Cahokia – North America’s First City

Image Credit : MattGush - iStock

Cahokia was the largest urban settlement to develop from the Mississippian culture, a mound-building pre-Columbian civilisation that developed in the Midwestern, Eastern, and South-eastern United States.

The area was first inhabited as early as the Late Archaic period around 1200 BC, but the original builders are believed to have settled in the region around AD 600-700 during the Late Woodland Period. Archaeological evidence suggests that the city was founded around AD 1050 in what is now western Illinois.

At its peak, Cahokia was the largest urban centre north of the Mesoamerican civilisations of Central America and home to a population of up to 20,000 inhabitants, although the extent of the population at its highest is still disputed.

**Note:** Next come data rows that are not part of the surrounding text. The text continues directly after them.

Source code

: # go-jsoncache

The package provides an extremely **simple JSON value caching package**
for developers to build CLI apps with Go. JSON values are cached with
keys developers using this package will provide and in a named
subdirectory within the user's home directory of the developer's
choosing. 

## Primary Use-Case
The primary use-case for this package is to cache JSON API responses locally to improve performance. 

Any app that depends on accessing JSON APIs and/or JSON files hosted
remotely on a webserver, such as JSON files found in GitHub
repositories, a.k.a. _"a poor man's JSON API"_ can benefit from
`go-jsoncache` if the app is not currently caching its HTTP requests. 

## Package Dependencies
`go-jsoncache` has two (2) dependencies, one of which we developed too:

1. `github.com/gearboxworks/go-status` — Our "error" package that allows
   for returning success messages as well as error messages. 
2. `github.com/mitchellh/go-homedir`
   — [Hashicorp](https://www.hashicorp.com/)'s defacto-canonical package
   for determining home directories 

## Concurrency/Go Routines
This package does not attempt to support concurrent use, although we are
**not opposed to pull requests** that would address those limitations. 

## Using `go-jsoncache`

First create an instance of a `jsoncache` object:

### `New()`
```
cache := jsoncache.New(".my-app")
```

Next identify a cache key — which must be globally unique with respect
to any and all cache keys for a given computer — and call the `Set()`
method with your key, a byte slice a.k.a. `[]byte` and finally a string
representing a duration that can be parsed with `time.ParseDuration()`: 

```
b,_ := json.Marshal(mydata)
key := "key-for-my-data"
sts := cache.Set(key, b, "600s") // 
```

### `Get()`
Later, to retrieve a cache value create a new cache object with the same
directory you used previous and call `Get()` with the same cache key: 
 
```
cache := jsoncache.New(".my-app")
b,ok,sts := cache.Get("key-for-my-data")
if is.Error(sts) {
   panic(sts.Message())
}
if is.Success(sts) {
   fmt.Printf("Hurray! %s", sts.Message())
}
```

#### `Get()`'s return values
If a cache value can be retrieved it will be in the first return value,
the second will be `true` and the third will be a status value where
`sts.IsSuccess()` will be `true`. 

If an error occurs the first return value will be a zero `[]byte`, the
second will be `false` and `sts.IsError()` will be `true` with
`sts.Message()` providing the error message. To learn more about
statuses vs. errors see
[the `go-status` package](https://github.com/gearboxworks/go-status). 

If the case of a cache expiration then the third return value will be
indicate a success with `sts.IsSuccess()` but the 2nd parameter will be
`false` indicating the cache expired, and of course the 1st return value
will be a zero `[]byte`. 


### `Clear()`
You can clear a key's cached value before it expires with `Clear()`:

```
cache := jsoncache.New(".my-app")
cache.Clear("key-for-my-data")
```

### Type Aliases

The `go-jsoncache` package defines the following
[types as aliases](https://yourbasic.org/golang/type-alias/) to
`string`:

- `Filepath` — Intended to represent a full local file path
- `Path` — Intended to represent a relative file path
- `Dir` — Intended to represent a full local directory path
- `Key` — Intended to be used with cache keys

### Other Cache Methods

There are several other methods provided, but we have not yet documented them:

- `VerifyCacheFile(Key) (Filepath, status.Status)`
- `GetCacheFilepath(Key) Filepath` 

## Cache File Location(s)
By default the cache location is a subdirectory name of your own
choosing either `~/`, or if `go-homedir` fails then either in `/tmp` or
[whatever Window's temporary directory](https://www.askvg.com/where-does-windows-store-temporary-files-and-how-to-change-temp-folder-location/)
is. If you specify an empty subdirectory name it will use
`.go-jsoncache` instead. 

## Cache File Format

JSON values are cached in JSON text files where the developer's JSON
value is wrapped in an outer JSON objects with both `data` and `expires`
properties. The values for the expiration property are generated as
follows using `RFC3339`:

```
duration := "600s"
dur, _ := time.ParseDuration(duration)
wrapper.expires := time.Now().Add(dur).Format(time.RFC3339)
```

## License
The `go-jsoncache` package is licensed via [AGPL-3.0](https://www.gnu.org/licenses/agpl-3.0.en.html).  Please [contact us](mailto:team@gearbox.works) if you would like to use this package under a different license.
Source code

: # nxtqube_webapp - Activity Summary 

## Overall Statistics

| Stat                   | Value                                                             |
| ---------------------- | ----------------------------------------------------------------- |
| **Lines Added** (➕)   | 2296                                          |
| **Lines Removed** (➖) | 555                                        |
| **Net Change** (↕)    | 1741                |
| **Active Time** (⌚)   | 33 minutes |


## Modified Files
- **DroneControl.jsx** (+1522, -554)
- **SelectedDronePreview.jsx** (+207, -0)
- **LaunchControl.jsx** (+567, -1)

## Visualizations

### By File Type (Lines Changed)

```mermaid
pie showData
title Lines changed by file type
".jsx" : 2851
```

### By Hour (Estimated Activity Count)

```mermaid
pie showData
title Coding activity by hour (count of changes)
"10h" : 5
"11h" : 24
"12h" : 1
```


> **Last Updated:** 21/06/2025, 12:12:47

The city covered an area between six to nine square miles, notably larger than many contemporary European cities such as London, which during the same period was just 1.12 square miles. The inhabitants constructed 120 earthen mounds, ranging in size and shape from raised platforms, conical, and ridge-top designs that involved moving 55 million cubic feet of earth over a period several decades.

Image Credit : JL Jahn – Shutterstock

They constructed ceremonial plazas, situated around the mounds that were interconnected with pathways, courtyards and thousands of dwellings made from wattle and daub, with outlying farming villages that supported the main urban centre.

The largest structure at Cahokia is “Monks Mound” (named after a community of Trappist monks who settled on the mound) which is a 290-metre-tall platform with four terraces that was built around AD 900–955. The perimeter of the base of Monks Mound measures similar in size to the Great Pyramid of Giza and is notably larger than the base of the Pyramid of the Sun at Teotihuacan.

Surrounding the main precinct was a defensive wooden palisade measuring 2 miles in length with watchtowers, that was built around the year AD 1200. Although there is no archaeological evidence of conflict, some theories suggest that the defences were built for ritual or societal separation rather than for military purposes.

Cahokia began to decline by the 13th century and was mysteriously abandoned around AD 1300-1350. Scholars have suggested that environmental factors such as flooding, or deforestation led to an exhaustion of natural resources.

In 1982, UNESCO (the United Nations Educational, Scientific and Cultural Organisation) designated the site a World Heritage Site.